The Whistler Film Festival (WFF) is marking National Canadian Film Day this week with two free screenings of past festival favourites at the Squamish Lil’wat Cultural Centre.

In its ninth year, National Canadian Film Day celebrates all things Canadian cinema through screenings, events and panel discussions held both online and off across the country. Set for this Wednesday, April 20, the WFF is screening two past festival entries at Whistler’s First Nations museum: Trevor Mack’s Portraits from a Fire at 6 p.m., followed by Cam MacArthur’s Before They Fall at 8 p.m.

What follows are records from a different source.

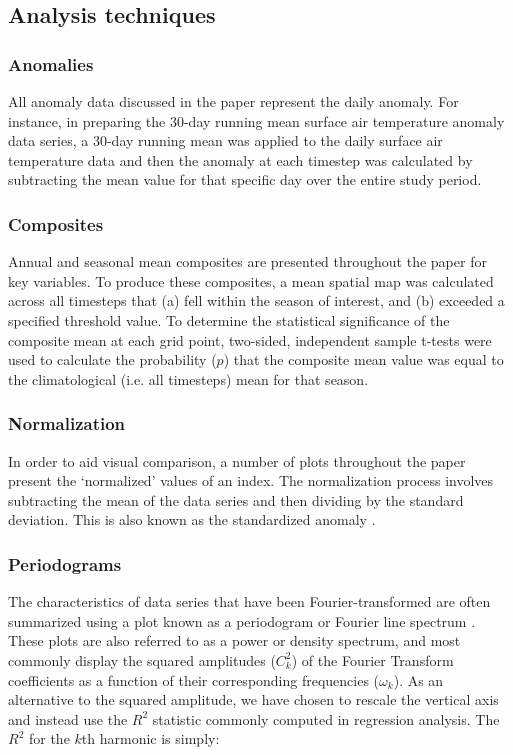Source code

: \subsection{Analysis techniques}

\subsubsection{Anomalies}
All anomaly data discussed in the paper represent the daily anomaly. For instance, in preparing the 30-day running mean surface air temperature anomaly data series, a 30-day running mean was applied to the daily surface air temperature data and then the anomaly at each timestep was calculated by subtracting the mean value for that specific day over the entire study period.

\subsubsection{Composites}
Annual and seasonal mean composites are presented throughout the paper for key variables. To produce these composites, a mean spatial map was calculated across all timesteps that (a) fell within the season of interest, and (b) exceeded a specified threshold value. To determine the statistical significance of the composite mean at each grid point, two-sided, independent sample t-tests were used to calculate the probability ($p$) that the composite mean value was equal to the climatological (i.e. all timesteps) mean for that season.

\subsubsection{Normalization}
In order to aid visual comparison, a number of plots throughout the paper present the `normalized' values of an index. The normalization process involves subtracting the mean of the data series and then dividing by the standard deviation. This is also known as the standardized anomaly \citep{Wilks2011}. 

\subsubsection{Periodograms} %
The characteristics of data series that have been Fourier-transformed are often summarized using a plot known as a periodogram or Fourier line spectrum \citep{Wilks2011}. These plots are also referred to as a power or density spectrum, and most commonly display the squared amplitudes ($C_k^2$) of the Fourier Transform coefficients as a function of their corresponding frequencies ($\omega_k$). As an alternative to the squared amplitude, we have chosen to rescale the vertical axis and instead use the $R^2$ statistic commonly computed in regression analysis. The $R^2$ for the $k$th harmonic is simply:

Starring Nathaniel Arcand, Asivak Koostachin and William Magnus Lulua, Portraits from a Fire is a coming-of-age film that follows eccentric teenaged loner Tyler as he spends his days filmmaking and vlogging from his Indigenous community. Encouraged by a mysterious, charistmatic figure he meets named Aaron, Tyler sets about making his most personal film yet, about his mother’s disappearance from the community. This leads to “a reckoning between past and future, life and death and father and son,” the WFF described in a release.

The screening—which can be viewed in person at the SLCC or online—will be followed by a Q&A with producer Rylan Friday, hosted by the WFF Indigenous Filmmaker Fellowship participant Miranda Currie.

Before They Fall is a powerful short documentary produced by Whistler’s own Ecologyst Films about the Fairy Creek blockades against old-growth logging that captured international headlines last summer. But of course the fight to protect B.C.’s ancient forests has been decades in the making, and the film meets with conservationists, Indigenous groups and scientists about the effort, particularly on Vancouver Island. MacArthur and his crew also captured the rising tension at Fairy Creek between forest defenders, the RCMP, and logging company Teal Jones as the protest grew into the largest act of civil disobedience in Canadian history. The film is only available to view in-person.